> THE PROBLEM
For the data below, say how many lines contain "reconstruibles". Only the number should be given.
[[ SUPPLIED MATERIAL, beginning ]]
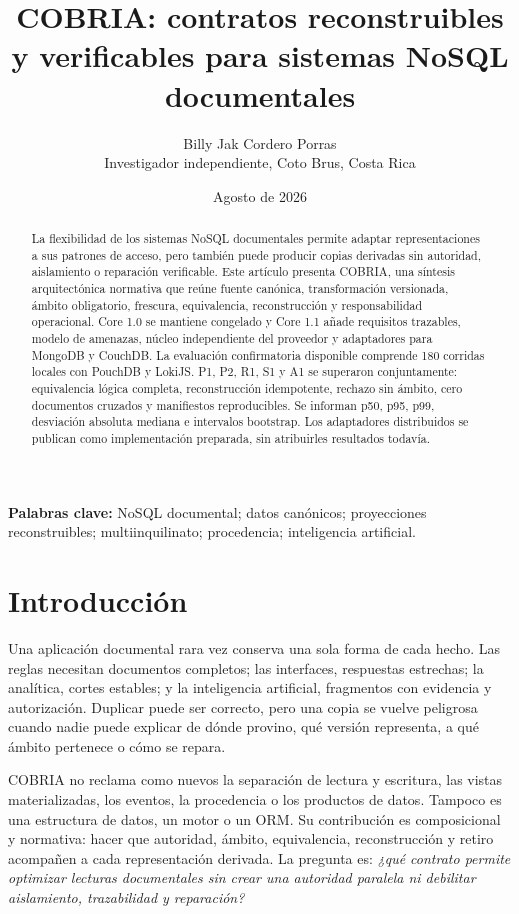 \documentclass[11pt]{article}
\title{COBRIA: contratos reconstruibles y verificables para sistemas NoSQL documentales}
\author{Billy Jak Cordero Porras\\Investigador independiente, Coto Brus, Costa Rica}
\date{Agosto de 2026}
\begin{document}
\maketitle
\begin{abstract}
La flexibilidad de los sistemas NoSQL documentales permite adaptar representaciones a sus patrones de acceso, pero también puede producir copias derivadas sin autoridad, aislamiento o reparación verificable. Este artículo presenta COBRIA, una síntesis arquitectónica normativa que reúne fuente canónica, transformación versionada, ámbito obligatorio, frescura, equivalencia, reconstrucción y responsabilidad operacional. Core 1.0 se mantiene congelado y Core 1.1 añade requisitos trazables, modelo de amenazas, núcleo independiente del proveedor y adaptadores para MongoDB y CouchDB. La evaluación confirmatoria disponible comprende 180 corridas locales con PouchDB y LokiJS. P1, P2, R1, S1 y A1 se superaron conjuntamente: equivalencia lógica completa, reconstrucción idempotente, rechazo sin ámbito, cero documentos cruzados y manifiestos reproducibles. Se informan p50, p95, p99, desviación absoluta mediana e intervalos bootstrap. Los adaptadores distribuidos se publican como implementación preparada, sin atribuirles resultados todavía.
\end{abstract}
\textbf{Palabras clave:} NoSQL documental; datos canónicos; proyecciones reconstruibles; multiinquilinato; procedencia; inteligencia artificial.

\section{Introducción}
Una aplicación documental rara vez conserva una sola forma de cada hecho. Las reglas necesitan documentos completos; las interfaces, respuestas estrechas; la analítica, cortes estables; y la inteligencia artificial, fragmentos con evidencia y autorización. Duplicar puede ser correcto, pero una copia se vuelve peligrosa cuando nadie puede explicar de dónde provino, qué versión representa, a qué ámbito pertenece o cómo se repara.

COBRIA no reclama como nuevos la separación de lectura y escritura, las vistas materializadas, los eventos, la procedencia o los productos de datos. Tampoco es una estructura de datos, un motor o un ORM. Su contribución es composicional y normativa: hacer que autoridad, ámbito, equivalencia, reconstrucción y retiro acompañen a cada representación derivada. La pregunta es: \emph{¿qué contrato permite optimizar lecturas documentales sin crear una autoridad paralela ni debilitar aislamiento, trazabilidad y reparación?}
\end{document}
[[ SUPPLIED MATERIAL, end ]]
> EXPECTED ANSWER
2